Set out exactly, and with nothing added, the line containing "## **Pricing**" and every line after it through the final line of the data.

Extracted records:
_ _ _
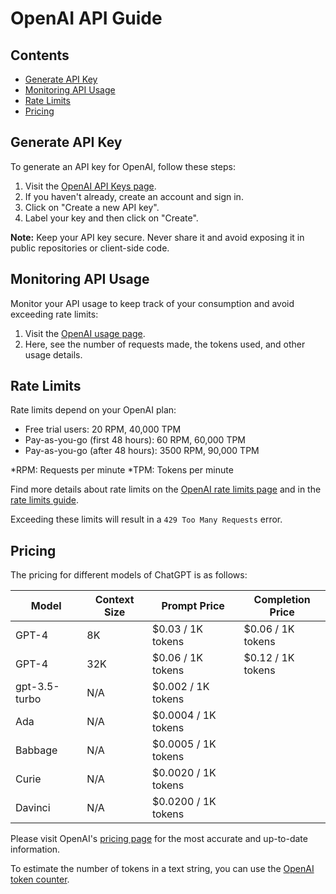 # OpenAI API Guide

## **Contents**

- [Generate API Key](#generate-api-key)
- [Monitoring API Usage](#monitoring-api-usage)
- [Rate Limits](#rate-limits)
- [Pricing](#pricing)

## **Generate API Key**

To generate an API key for OpenAI, follow these steps:

1. Visit the [OpenAI API Keys page](https://platform.openai.com/account/api-keys).
2. If you haven't already, create an account and sign in.
3. Click on "Create a new API key".
4. Label your key and then click on "Create".

**Note:** Keep your API key secure. Never share it and avoid exposing it in public repositories or client-side code.

## **Monitoring API Usage**

Monitor your API usage to keep track of your consumption and avoid exceeding rate limits:

1. Visit the [OpenAI usage page](https://platform.openai.com/account/usage).
2. Here, see the number of requests made, the tokens used, and other usage details.

## **Rate Limits**

Rate limits depend on your OpenAI plan:

- Free trial users: 20 RPM, 40,000 TPM
- Pay-as-you-go (first 48 hours): 60 RPM, 60,000 TPM
- Pay-as-you-go (after 48 hours): 3500 RPM, 90,000 TPM

*RPM: Requests per minute
*TPM: Tokens per minute

Find more details about rate limits on the [OpenAI rate limits page](https://platform.openai.com/account/rate-limits) and in the [rate limits guide](https://platform.openai.com/docs/guides/rate-limits/overview).

Exceeding these limits will result in a `429 Too Many Requests` error.

## **Pricing**

The pricing for different models of ChatGPT is as follows:

| Model       | Context Size | Prompt Price  | Completion Price |
| ----------- | ------------ | ------------  | --------------   |
| GPT-4       | 8K          | $0.03 / 1K tokens  | $0.06 / 1K tokens   |
| GPT-4       | 32K         | $0.06 / 1K tokens  | $0.12 / 1K tokens   |
| gpt-3.5-turbo | N/A      | $0.002 / 1K tokens ||
| Ada         | N/A         | $0.0004 / 1K tokens ||
| Babbage     | N/A         | $0.0005 / 1K tokens ||
| Curie       | N/A         | $0.0020 / 1K tokens ||
| Davinci     | N/A         | $0.0200 / 1K tokens ||

Please visit OpenAI's [pricing page](https://openai.com/pricing) for the most accurate and up-to-date information.

To estimate the number of tokens in a text string, you can use the [OpenAI token counter](https://platform.openai.com/tokenizer).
_ _ _
## EXERCISE RESPONSE
## **Pricing**

The pricing for different models of ChatGPT is as follows:

| Model       | Context Size | Prompt Price  | Completion Price |
| ----------- | ------------ | ------------  | --------------   |
| GPT-4       | 8K          | $0.03 / 1K tokens  | $0.06 / 1K tokens   |
| GPT-4       | 32K         | $0.06 / 1K tokens  | $0.12 / 1K tokens   |
| gpt-3.5-turbo | N/A      | $0.002 / 1K tokens ||
| Ada         | N/A         | $0.0004 / 1K tokens ||
| Babbage     | N/A         | $0.0005 / 1K tokens ||
| Curie       | N/A         | $0.0020 / 1K tokens ||
| Davinci     | N/A         | $0.0200 / 1K tokens ||

Please visit OpenAI's [pricing page](https://openai.com/pricing) for the most accurate and up-to-date information.

To estimate the number of tokens in a text string, you can use the [OpenAI token counter](https://platform.openai.com/tokenizer).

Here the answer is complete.